Karen Tumulty at the Washington Post, here, is absolutely right to recognize the centrality of this theme in President Biden’s Jan. 6th speech. As I have been saying, eg here and here, President Biden has recognized the historic challenge that is the defining mission of his presidency is ‘winning the “battle between the utility of democracies in the 21st century and autocracies.”’ This is the way Tumulty puts it:
What really preoccupies the president, however, was summed up in a quieter passage that came near the end of the speech, one that didn’t get as much notice. If there is a sweeping premise that defines what Biden views as the greatest challenge of his presidency, it is that the United States must disprove a growing cynicism about democracy itself — not just in this country, but around the world. Amid deep political polarization and an undermining of norms, the processes have become so messy and fraught that people are losing faith that democratic systems are still capable of functioning and of delivering results….
The president returns to the subject often, not just in the context of the assaults on democratic norms and institutions that escalated during the Trump era but also as he argues for the passage of his ambitious domestic agenda. Last June, for instance, when bipartisan negotiators reached agreement on a framework for a roughly $1 trillion infrastructure package, he declared that it was about far more than roads and bridges and faster broadband: “This agreement signals to the world that we can function, deliver and do significant things. … It also signals to ourselves and to the world that American democracy can deliver.”
He made much the same point in December as he opened a virtual gathering of representatives of more than 100 countries that the White House billed as a “Summit for Democracy.” Biden warned of “dissatisfaction of people all around the world with democratic governments that they feel are failing to deliver for their needs. In my view, this is the defining challenge of our time.”
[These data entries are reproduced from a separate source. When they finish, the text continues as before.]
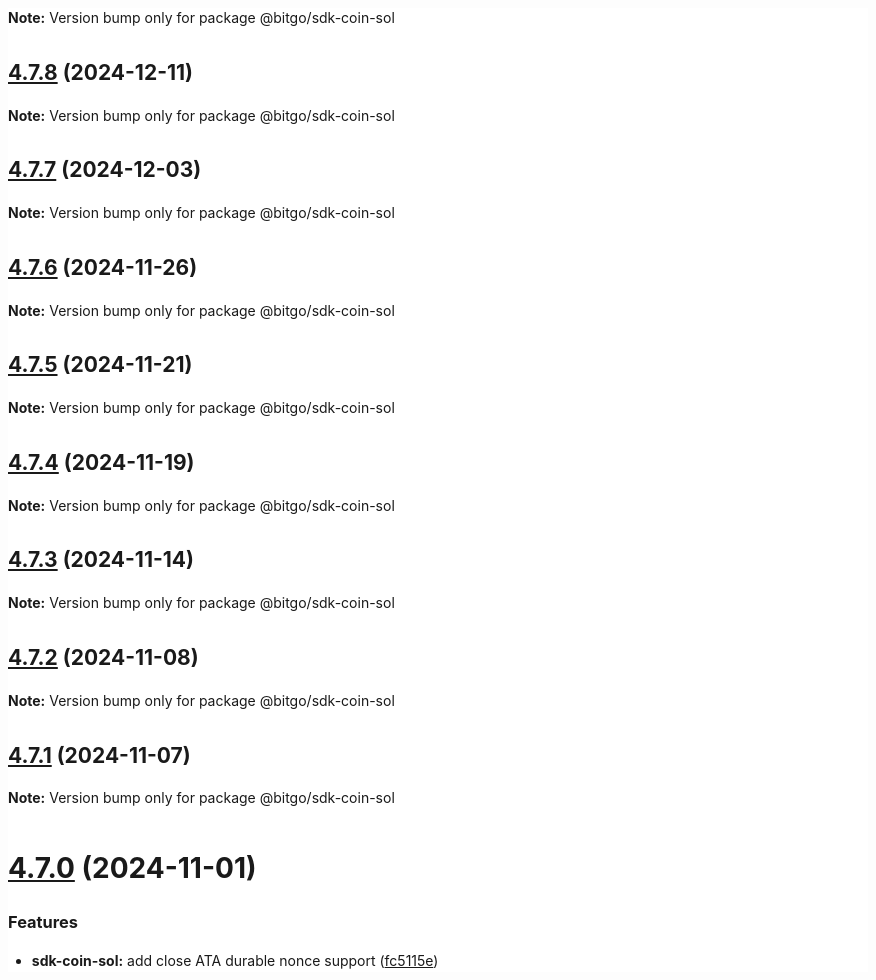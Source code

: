**Note:** Version bump only for package @bitgo/sdk-coin-sol

## [4.7.8](https://github.com/BitGo/BitGoJS/compare/@bitgo/sdk-coin-sol@4.7.7...@bitgo/sdk-coin-sol@4.7.8) (2024-12-11)

**Note:** Version bump only for package @bitgo/sdk-coin-sol

## [4.7.7](https://github.com/BitGo/BitGoJS/compare/@bitgo/sdk-coin-sol@4.7.6...@bitgo/sdk-coin-sol@4.7.7) (2024-12-03)

**Note:** Version bump only for package @bitgo/sdk-coin-sol

## [4.7.6](https://github.com/BitGo/BitGoJS/compare/@bitgo/sdk-coin-sol@4.7.5...@bitgo/sdk-coin-sol@4.7.6) (2024-11-26)

**Note:** Version bump only for package @bitgo/sdk-coin-sol

## [4.7.5](https://github.com/BitGo/BitGoJS/compare/@bitgo/sdk-coin-sol@4.7.4...@bitgo/sdk-coin-sol@4.7.5) (2024-11-21)

**Note:** Version bump only for package @bitgo/sdk-coin-sol

## [4.7.4](https://github.com/BitGo/BitGoJS/compare/@bitgo/sdk-coin-sol@4.7.2...@bitgo/sdk-coin-sol@4.7.4) (2024-11-19)

**Note:** Version bump only for package @bitgo/sdk-coin-sol

## [4.7.3](https://github.com/BitGo/BitGoJS/compare/@bitgo/sdk-coin-sol@4.7.2...@bitgo/sdk-coin-sol@4.7.3) (2024-11-14)

**Note:** Version bump only for package @bitgo/sdk-coin-sol

## [4.7.2](https://github.com/BitGo/BitGoJS/compare/@bitgo/sdk-coin-sol@4.7.1...@bitgo/sdk-coin-sol@4.7.2) (2024-11-08)

**Note:** Version bump only for package @bitgo/sdk-coin-sol

## [4.7.1](https://github.com/BitGo/BitGoJS/compare/@bitgo/sdk-coin-sol@4.7.0...@bitgo/sdk-coin-sol@4.7.1) (2024-11-07)

**Note:** Version bump only for package @bitgo/sdk-coin-sol

# [4.7.0](https://github.com/BitGo/BitGoJS/compare/@bitgo/sdk-coin-sol@4.6.1...@bitgo/sdk-coin-sol@4.7.0) (2024-11-01)

### Features

- **sdk-coin-sol:** add close ATA durable nonce support ([fc5115e](https://github.com/BitGo/BitGoJS/commit/fc5115e69f3cab8b2ae90c81f1a24f56b1a92cad))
It is also the defining challenge of the Biden presidency. Though Trump accelerated the crumbling of the guardrails that have protected democratic institutions — and so opened the way to the Jan. 6 attack — the problem did not begin with him. And while the system was strong enough to hold, the forces that have undermined it have not subsided. In marking the horrors of that day a year ago, Biden was right to remind us to keep our gaze high and our faces turned forward. The rest of the world is looking to this country as a test of whether democracy is worth salvaging.